Scopely is known for mobile games such as Marvel Strike Force, Star Trek Fleet Command, Monopoly Go!, and Looney Tunes: World of Mayhem.
Savvy Games Group, a subsidiary of the Kingdom of Saudi Arabia's Public Investment Fund (PIF, which is chaired by the kingdom's Crown Prince Mohammed bin Salman), acquired Scopely for US$4.9 billion in 2023. Savvy Games Group and Niantic already signed a Memorandum of Understanding in August, to help Niantic expand in Saudi Arabia, the United Arab Emirates, and Egypt. PIF also has investments in Toei, Nintendo, and other Japanese companies. The separate Mohammed bin Salman Foundation, founded by Mohammed, owns the Saudi studio Manga Productions and 96.18% of the Japanese game developer SNK.

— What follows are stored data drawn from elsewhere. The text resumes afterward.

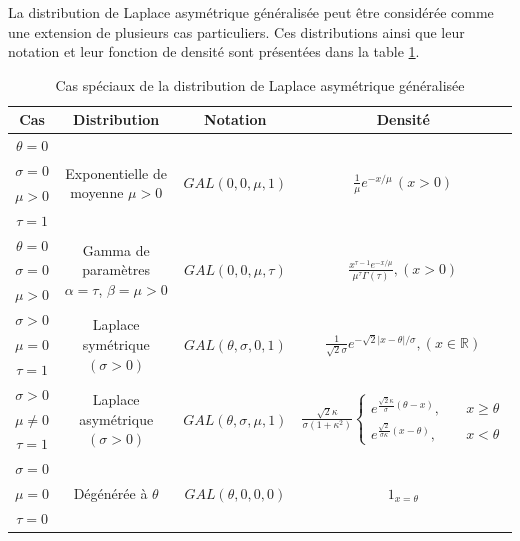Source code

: La distribution de Laplace asymétrique généralisée peut être
considérée comme une extension de plusieurs cas particuliers. Ces
distributions ainsi que leur notation et leur fonction de densité sont
présentées dans la table \ref{tab:casspeciauxGAL}.
\begin{table}[!ht]
  \centering
  \begin{tabular}{cccc}
    \hline
    \textbf{Cas} & \textbf{Distribution} & \textbf{Notation} & \textbf{Densité} \\
    \hline
    $\theta=0$ & \multirow{4}{*}{Exponentielle de moyenne $\mu>0$} & \multirow{4}{*}{$GAL(0,0,\mu,1)$} & \multirow{4}{*}{$\frac{1}{\mu}e^{-x/\mu}\,(x > 0)$} \\ 
    $\sigma=0$ &  &  &  \\
    $\mu>0$ &  &  &  \\ 
    $\tau=1$ &  &  &  \\ \hline
    $\theta=0$ & \multirow{3}{*}{Gamma de paramètres $\alpha=\tau$, $\beta=\mu>0$} &
    \multirow{3}{*}{$GAL(0,0,\mu,\tau)$} & \multirow{3}{*}{$\frac{x^{\tau-1}e^{-x/\mu}}{\mu^\tau\Gamma(\tau)},(x > 0)$} \\
    $\sigma=0$ &  &  &  \\
    $\mu>0$ &  &  &  \\ \hline
    $\sigma>0$ & \multirow{3}{*}{Laplace symétrique $(\sigma>0)$} &
    \multirow{3}{*}{$GAL(\theta,\sigma,0,1)$} & \multirow{3}{*}{$\frac{1}{\sqrt{2}\sigma}e^{-\sqrt{2}|x-\theta|/\sigma},(x \in \mathbb{R})$} \\
    $\mu=0$ &  &  &  \\
    $\tau=1$ &  &  &  \\ \hline
    $\sigma>0$ & \multirow{3}{*}{Laplace asymétrique $(\sigma>0)$} &
    \multirow{3}{*}{$GAL(\theta,\sigma,\mu,1)$} & \multirow{3}{*}{$\frac{\sqrt{2}\kappa}{\sigma(1+\kappa^2)}\begin{cases}e^{\frac{\sqrt{2}\kappa}{\sigma}(\theta-x)},\quad & x\geq\theta \\ e^{\frac{\sqrt{2}}{\sigma\kappa}(x-\theta)},\quad & x < \theta \end{cases}$} \\
    $\mu \neq 0$ &  &  &  \\
    $\tau=1$ &  &  &  \\ \hline
    $\sigma=0$ & \multirow{3}{*}{Dégénérée à $\theta$} & \multirow{3}{*}{$GAL(\theta,0,0,0)$} & \multirow{3}{*}{$1_{x=\theta}$} \\
    $\mu=0$ &  &  &  \\ 
    $\tau=0$ &  &  &  \\ \hline
  \end{tabular}
  \caption{Cas spéciaux de la distribution de Laplace asymétrique généralisée}
  \label{tab:casspeciauxGAL}
\end{table}

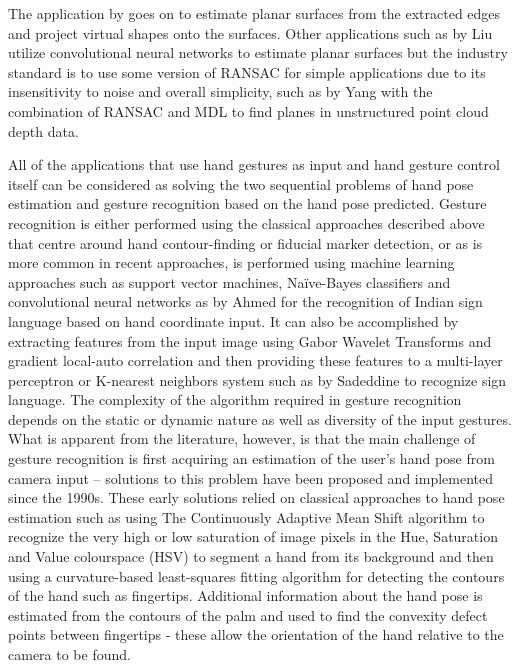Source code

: The application by \cite{snaptoreality} goes on to estimate planar surfaces from the extracted edges and project virtual shapes onto the surfaces. Other applications such as by Liu \cite{liu2019planercnn} utilize convolutional neural networks to estimate planar surfaces but the industry standard is to use some version of RANSAC for simple applications due to its insensitivity to noise and overall simplicity, such as by Yang \cite{yang2010plane} with the combination of RANSAC and MDL to find planes in unstructured point cloud depth data.

All of the applications that use hand gestures as input and hand gesture control itself can be considered as solving the two sequential problems of hand pose estimation and gesture recognition based on the hand pose predicted. Gesture recognition is either performed using the classical approaches described above that centre around hand contour-finding or fiducial marker detection, or as is more common in recent approaches, is performed using machine learning approaches such as support vector machines, Naïve-Bayes classifiers and convolutional neural networks as by Ahmed \cite{indian_sign_language} for the recognition of Indian sign language based on hand coordinate input. It can also be accomplished by extracting features from the input image using Gabor Wavelet Transforms and gradient local-auto correlation and then providing these features to a multi-layer perceptron or K-nearest neighbors system such as by Sadeddine \cite{combined_sign_language} to recognize sign language. The complexity of the algorithm required in gesture recognition depends on the static or dynamic nature as well as diversity of the input gestures. \\

What is apparent from the literature, however, is that the main challenge of gesture recognition is first acquiring an estimation of the user’s hand pose from camera input – solutions to this problem have been proposed and implemented since the 1990s. These early solutions \cite{hand_classical_approach} relied on classical approaches to hand pose estimation such as using The Continuously Adaptive Mean Shift algorithm to recognize the very high or low saturation of image pixels in the Hue, Saturation and Value colourspace (HSV) to segment a hand from its background and then using a curvature-based least-squares fitting algorithm for detecting the contours of the hand such as fingertips. Additional information about the hand pose is estimated from the contours of the palm and used to find the convexity defect points between fingertips - these allow the orientation of the hand relative to the camera to be found. \\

In February 2021, the U.S. Office of the Director of National Intelligence assessed that Crown Prince Mohammed bin Salman approved an operation in Istanbul, Turkey to capture or kill Jamal Khashoggi. Khashoggi was a Saudi journalist who relocated to the United States and wrote for The Washington Post newspaper before being killed in 2018. The Saudi Arabian government "completely reject[ed]" the U.S. assessment. Crown Prince Mohammed bin Salman has also been criticized for pursuing a war in Yemen that caused a humanitarian disaster and for cracking down on dissenting voices. He has alternately been praised for ending a ban on women drivers in 2018.